De acuerdo con el padre del bebé, Andy Whelan, hoy día casi todas las publicaciones sobre el cáncer infantil muestran las fotos de los niños llenos de esperanza, en brazos de sus benefactores y proveedores de servicios médicos. Sin embargo, estas imágenes contribuyen a que la gente subestime en gran medida la terrible enfermedad. La foto tomada por el hombre es una clara evidencia de cuán terrible es la verdadera cara del cáncer en un menor.

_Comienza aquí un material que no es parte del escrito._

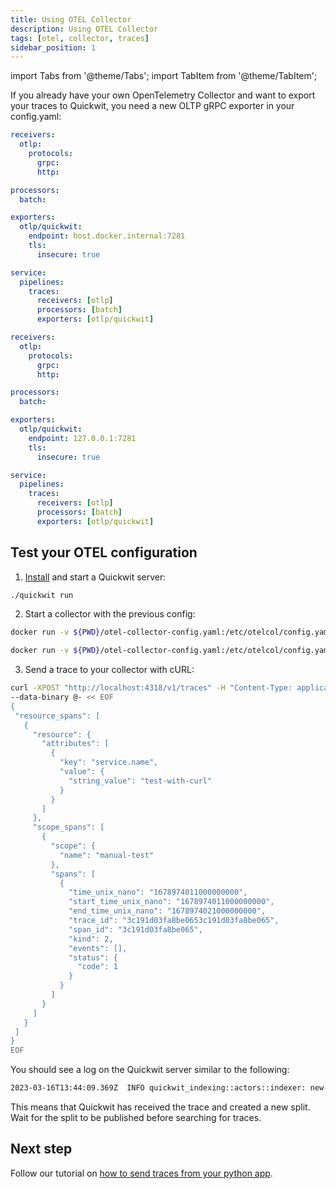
 ```yaml
---
title: Using OTEL Collector
description: Using OTEL Collector
tags: [otel, collector, traces]
sidebar_position: 1
---
```


import Tabs from '@theme/Tabs';
import TabItem from '@theme/TabItem';

If you already have your own OpenTelemetry Collector and want to export your traces to Quickwit, you need a new OLTP gRPC exporter in your config.yaml:

<Tabs>

<TabItem value="macOS_windows" label="macOS/Windows">

```yaml title="otel-collector-config.yaml"
receivers:
  otlp:
    protocols:
      grpc:
      http:

processors:
  batch:

exporters:
  otlp/quickwit:
    endpoint: host.docker.internal:7281
    tls:
      insecure: true

service:
  pipelines:
    traces:
      receivers: [otlp]
      processors: [batch]
      exporters: [otlp/quickwit]
```

</TabItem>

<TabItem value="linux" label="Linux">

```yaml title="otel-collector-config.yaml"
receivers:
  otlp:
    protocols:
      grpc:
      http:

processors:
  batch:

exporters:
  otlp/quickwit:
    endpoint: 127.0.0.1:7281
    tls:
      insecure: true

service:
  pipelines:
    traces:
      receivers: [otlp]
      processors: [batch]
      exporters: [otlp/quickwit]
```

</TabItem>

</Tabs>


## Test your OTEL configuration

1. [Install](../../get-started/installation.md) and start a Quickwit server:
   
```bash
./quickwit run
```

2. Start a collector with the previous config:

<Tabs>

<TabItem value="macOS_windows" label="macOS/Windows">

```bash
docker run -v ${PWD}/otel-collector-config.yaml:/etc/otelcol/config.yaml -p 4317:4317 -p 4318:4318 -p 7281:7281 otel/opentelemetry-collector
```

</TabItem>

<TabItem value="linux" label="Linux">

```bash
docker run -v ${PWD}/otel-collector-config.yaml:/etc/otelcol/config.yaml --network=host -p 4317:4317 -p 4318:4318 -p 7281:7281 otel/opentelemetry-collector
```

</TabItem>

</Tabs>

3. Send a trace to your collector with cURL:

```bash
curl -XPOST "http://localhost:4318/v1/traces" -H "Content-Type: application/json" \
--data-binary @- << EOF
{
 "resource_spans": [
   {
     "resource": {
       "attributes": [
         {
           "key": "service.name",
           "value": {
             "string_value": "test-with-curl"
           }
         }
       ]
     },
     "scope_spans": [
       {
         "scope": {
           "name": "manual-test"
         },
         "spans": [
           {
             "time_unix_nano": "1678974011000000000",
             "start_time_unix_nano": "1678974011000000000",
             "end_time_unix_nano": "1678974021000000000",
             "trace_id": "3c191d03fa8be0653c191d03fa8be065",
             "span_id": "3c191d03fa8be065",
             "kind": 2,
             "events": [],
             "status": {
               "code": 1
             }
           }
         ]
       }
     ]
   }
 ]
}
EOF
```

You should see a log on the Quickwit server similar to the following:

```bash
2023-03-16T13:44:09.369Z  INFO quickwit_indexing::actors::indexer: new-split split_id="01GVNAKT5TQW0T2QGA245XCMTJ" partition_id=6444214793425557444
```

This means that Quickwit has received the trace and created a new split. Wait for the split to be published before searching for traces.

## Next step

Follow our tutorial on [how to send traces from your python app](using-otel-sdk-python.md).
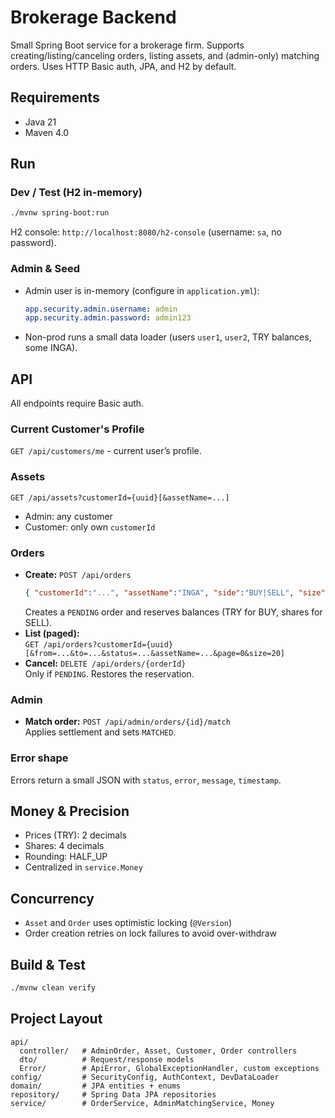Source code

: # Brokerage Backend

Small Spring Boot service for a brokerage firm. Supports creating/listing/canceling orders, listing assets, and (admin-only) matching orders. Uses HTTP Basic auth, JPA, and H2 by default.

## Requirements
- Java 21  
- Maven 4.0

## Run

### Dev / Test (H2 in-memory)
```bash
./mvnw spring-boot:run
```
H2 console: `http://localhost:8080/h2-console` (username: `sa`, no password).

### Admin & Seed
- Admin user is in-memory (configure in `application.yml`):
  ```yaml
  app.security.admin.username: admin
  app.security.admin.password: admin123
  ```
- Non-prod runs a small data loader (users `user1`, `user2`, TRY balances, some INGA).

## API

All endpoints require Basic auth.

### Current Customer's Profile
`GET /api/customers/me` - current user’s profile.

### Assets
`GET /api/assets?customerId={uuid}[&assetName=...]`  
- Admin: any customer  
- Customer: only own `customerId`

### Orders
- **Create:** `POST /api/orders`
  ```json
  { "customerId":"...", "assetName":"INGA", "side":"BUY|SELL", "size":"1.0000", "price":"10.00" }
  ```
  Creates a `PENDING` order and reserves balances (TRY for BUY, shares for SELL).
- **List (paged):**  
  `GET /api/orders?customerId={uuid}[&from=...&to=...&status=...&assetName=...&page=0&size=20]`
- **Cancel:** `DELETE /api/orders/{orderId}`  
  Only if `PENDING`. Restores the reservation.

### Admin
- **Match order:** `POST /api/admin/orders/{id}/match`  
  Applies settlement and sets `MATCHED`.

### Error shape
Errors return a small JSON with `status`, `error`, `message`, `timestamp`.

## Money & Precision
- Prices (TRY): 2 decimals  
- Shares: 4 decimals  
- Rounding: HALF_UP  
- Centralized in `service.Money`

## Concurrency
- `Asset` and `Order` uses optimistic locking (`@Version`)  
- Order creation retries on lock failures to avoid over-withdraw

## Build & Test
```bash
./mvnw clean verify
```

## Project Layout
```
api/
  controller/   # AdminOrder, Asset, Customer, Order controllers
  dto/          # Request/response models
  Error/        # ApiError, GlobalExceptionHandler, custom exceptions
config/         # SecurityConfig, AuthContext, DevDataLoader
domain/         # JPA entities + enums
repository/     # Spring Data JPA repositories
service/        # OrderService, AdminMatchingService, Money
```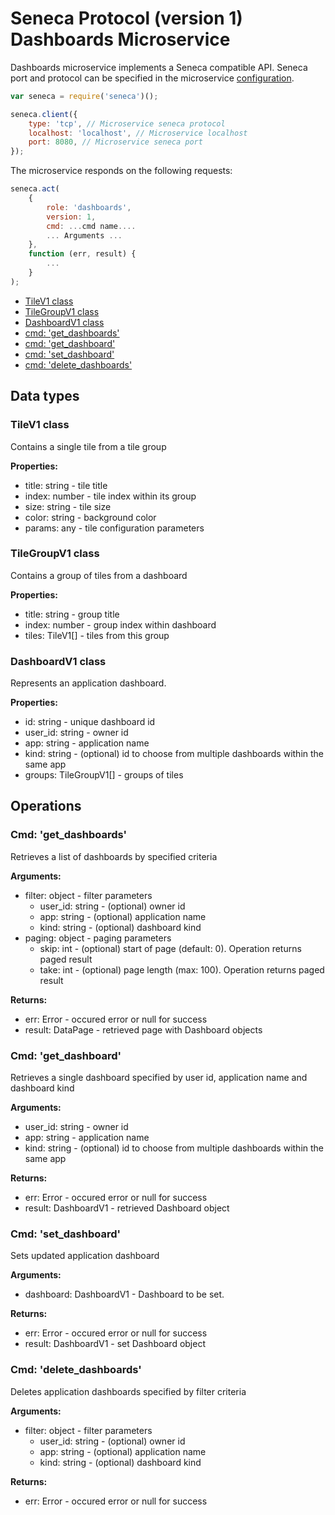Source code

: # Seneca Protocol (version 1) <br/> Dashboards Microservice

Dashboards microservice implements a Seneca compatible API. 
Seneca port and protocol can be specified in the microservice [configuration](Configuration.md/#api_seneca). 

```javascript
var seneca = require('seneca')();

seneca.client({
    type: 'tcp', // Microservice seneca protocol
    localhost: 'localhost', // Microservice localhost
    port: 8080, // Microservice seneca port
});
```

The microservice responds on the following requests:

```javascript
seneca.act(
    {
        role: 'dashboards',
        version: 1,
        cmd: ...cmd name....
        ... Arguments ...
    },
    function (err, result) {
        ...
    }
);
```

* [TileV1 class](#class1)
* [TileGroupV1 class](#class2)
* [DashboardV1 class](#class3)
* [cmd: 'get_dashboards'](#operation1)
* [cmd: 'get_dashboard'](#operation2)
* [cmd: 'set_dashboard'](#operation3)
* [cmd: 'delete_dashboards'](#operation4)

## Data types

### <a name="class1"></a> TileV1 class

Contains a single tile from a tile group

**Properties:**
- title: string - tile title
- index: number - tile index within its group
- size: string - tile size
- color: string - background color
- params: any - tile configuration parameters

### <a name="class2"></a> TileGroupV1 class

Contains a group of tiles from a dashboard

**Properties:**
- title: string - group title
- index: number - group index within dashboard
- tiles: TileV1[] - tiles from this group

### <a name="class3"></a> DashboardV1 class

Represents an application dashboard. 

**Properties:**
- id: string - unique dashboard id
- user_id: string - owner id
- app: string - application name
- kind: string - (optional) id to choose from multiple dashboards within the same app
- groups: TileGroupV1[] - groups of tiles

## Operations

### <a name="operation1"></a> Cmd: 'get_dashboards'

Retrieves a list of dashboards by specified criteria

**Arguments:** 
- filter: object - filter parameters
  - user_id: string - (optional) owner id
  - app: string - (optional) application name
  - kind: string - (optional) dashboard kind
- paging: object - paging parameters
  - skip: int - (optional) start of page (default: 0). Operation returns paged result
  - take: int - (optional) page length (max: 100). Operation returns paged result

**Returns:**
- err: Error - occured error or null for success
- result: DataPage<DashboardV1> - retrieved page with Dashboard objects

### <a name="operation2"></a> Cmd: 'get\_dashboard'

Retrieves a single dashboard specified by user id, application name and dashboard kind

**Arguments:** 
- user_id: string - owner id
- app: string - application name
- kind: string - (optional) id to choose from multiple dashboards within the same app

**Returns:**
- err: Error - occured error or null for success
- result: DashboardV1 - retrieved Dashboard object

### <a name="operation3"></a> Cmd: 'set_dashboard'

Sets updated application dashboard

**Arguments:** 
- dashboard: DashboardV1 - Dashboard to be set.

**Returns:**
- err: Error - occured error or null for success
- result: DashboardV1 - set Dashboard object

### <a name="operation4"></a> Cmd: 'delete\_dashboards'

Deletes application dashboards specified by filter criteria

**Arguments:** 
- filter: object - filter parameters
  - user_id: string - (optional) owner id
  - app: string - (optional) application name
  - kind: string - (optional) dashboard kind

**Returns:**
- err: Error - occured error or null for success


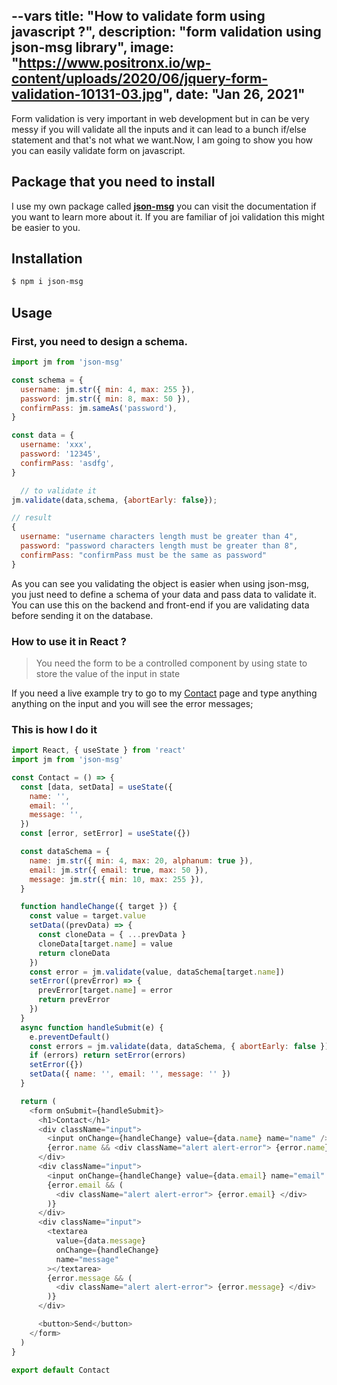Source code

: --vars
title: "How to validate form using javascript ?",
description: "form validation using json-msg library",
image: "https://www.positronx.io/wp-content/uploads/2020/06/jquery-form-validation-10131-03.jpg",
date: "Jan 26, 2021"
--

Form validation is very important in web development but in can be very messy if you will
validate all the inputs and it can lead to a bunch if/else statement and that's not what we want.Now, I am going to show you
how you can easily validate form on javascript.

## Package that you need to install

I use my own package called **[json-msg](https://json-msg.vercel.app)** you can visit the documentation if you want to learn more about it. If you are familiar of joi validation this might be easier to you.

## Installation

```bash
$ npm i json-msg
```

## Usage

### First, you need to design a schema.

```javascript
import jm from 'json-msg'

const schema = {
  username: jm.str({ min: 4, max: 255 }),
  password: jm.str({ min: 8, max: 50 }),
  confirmPass: jm.sameAs('password'),
}

const data = {
  username: 'xxx',
  password: '12345',
  confirmPass: 'asdfg',
}

  // to validate it
jm.validate(data,schema, {abortEarly: false});

// result
{
  username: "username characters length must be greater than 4",
  password: "password characters length must be greater than 8",
  confirmPass: "confirmPass must be the same as password"
}

```

As you can see you validating the object is easier when using json-msg, you just need to define a schema of your
data and pass data to validate it. You can use this on the backend and front-end if you are validating data before sending it
on the database.

### How to use it in React ?

> You need the form to be a controlled component by using state to store the value of the input in state

If you need a live example try to go to my [Contact](/contact) page and type anything anything on the input and
you will see the error messages;

### This is how I do it

```javascript
import React, { useState } from 'react'
import jm from 'json-msg'

const Contact = () => {
  const [data, setData] = useState({
    name: '',
    email: '',
    message: '',
  })
  const [error, setError] = useState({})

  const dataSchema = {
    name: jm.str({ min: 4, max: 20, alphanum: true }),
    email: jm.str({ email: true, max: 50 }),
    message: jm.str({ min: 10, max: 255 }),
  }

  function handleChange({ target }) {
    const value = target.value
    setData((prevData) => {
      const cloneData = { ...prevData }
      cloneData[target.name] = value
      return cloneData
    })
    const error = jm.validate(value, dataSchema[target.name])
    setError((prevError) => {
      prevError[target.name] = error
      return prevError
    })
  }
  async function handleSubmit(e) {
    e.preventDefault()
    const errors = jm.validate(data, dataSchema, { abortEarly: false })
    if (errors) return setError(errors)
    setError({})
    setData({ name: '', email: '', message: '' })
  }

  return (
    <form onSubmit={handleSubmit}>
      <h1>Contact</h1>
      <div className="input">
        <input onChange={handleChange} value={data.name} name="name" />
        {error.name && <div className="alert alert-error"> {error.name} </div>}
      </div>
      <div className="input">
        <input onChange={handleChange} value={data.email} name="email" />
        {error.email && (
          <div className="alert alert-error"> {error.email} </div>
        )}
      </div>
      <div className="input">
        <textarea
          value={data.message}
          onChange={handleChange}
          name="message"
        ></textarea>
        {error.message && (
          <div className="alert alert-error"> {error.message} </div>
        )}
      </div>

      <button>Send</button>
    </form>
  )
}

export default Contact
```
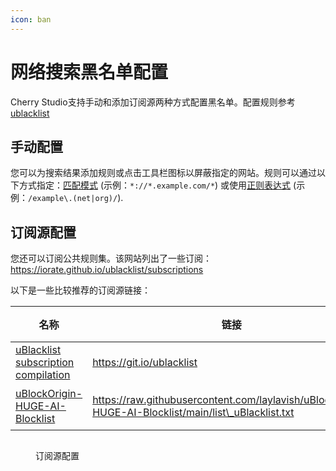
 ```yaml
---
icon: ban
---
```


# 网络搜索黑名单配置

Cherry Studio支持手动和添加订阅源两种方式配置黑名单。配置规则参考[ublacklist](https://github.com/iorate/ublacklist)

## 手动配置

您可以为搜索结果添加规则或点击工具栏图标以屏蔽指定的网站。规则可以通过以下方式指定：[匹配模式](https://developer.mozilla.org/zh-CN/docs/mozilla/add-ons/webextensions/match_patterns) (示例：`*://*.example.com/*`) 或使用[正则表达式](https://developer.mozilla.org/zh-CN/docs/web/javascript/guide/regular_expressions) (示例：`/example\.(net|org)/`).

## 订阅源配置

您还可以订阅公共规则集。该网站列出了一些订阅：\
https://iorate.github.io/ublacklist/subscriptions

以下是一些比较推荐的订阅源链接：

| 名称                                                                                                    | 链接                                                                                                   | 类型   |
| ----------------------------------------------------------------------------------------------------- | ---------------------------------------------------------------------------------------------------- | ---- |
| [uBlacklist subscription compilation](https://github.com/eallion/uBlacklist-subscription-compilation) | https://git.io/ublacklist                                                                            | 中文   |
| [uBlockOrigin-HUGE-AI-Blocklist](https://github.com/laylavish/uBlockOrigin-HUGE-AI-Blocklist)         | https://raw.githubusercontent.com/laylavish/uBlockOrigin-HUGE-AI-Blocklist/main/list\_uBlacklist.txt | AI生成 |

<figure><img src="../.gitbook/assets/blacklist1.jpg" alt=""><figcaption><p>订阅源配置</p></figcaption></figure>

La idea de esta imagen nació en Andy en un momento de desesperación. La familia Whelan pasó por todos los círculos del infierno, en busca de una cura para Jessica. Pero los logros de la medicina moderna no fueron suficientes. Ni ciclos de quimioterapia ni fármacos experimentales ayudaron en la lucha contra el neuroblastoma en el estadío IV.

Cuando la atención de los médicos se desplazó del tratamiento a la prolongación de la vida de la niña, los padres tomaron la difícil decisión de llevarla del hospital a la casa. Andy y Nicki, la madre de Jessica, querían que su hija pasara sus últimos días dentro de las paredes que la vieron crecer, entre familiares cercanos, y no en una cama del hospital.

Esta imagen se convirtió en la más difícil de la vida del hombre. Fue hecha en un momento de total desespero, cuando retorciéndose del dolor, la niña empujó a los padres, y los adultos tuvieron que quedarse de brazos cruzados, llorando por dentro, pero sin poder hacer nada para ayudarle a su pequeña. ¡Terrible instante!

«Ninguna familia en el mundo debería experimentar esto», — dice Andy. Si esta imagen hará que la gente tome consciencia, entonces no se hizo en vano. Con el corazón roto en lágrimas, este padre pide al mundo continuar con las investigaciones, hasta encontrar, finalmente, una cura para esta atroz enfermedad. ¡Para su hija ya fue tarde, pero los otros niños deben ser protegidos de tan terrible destino!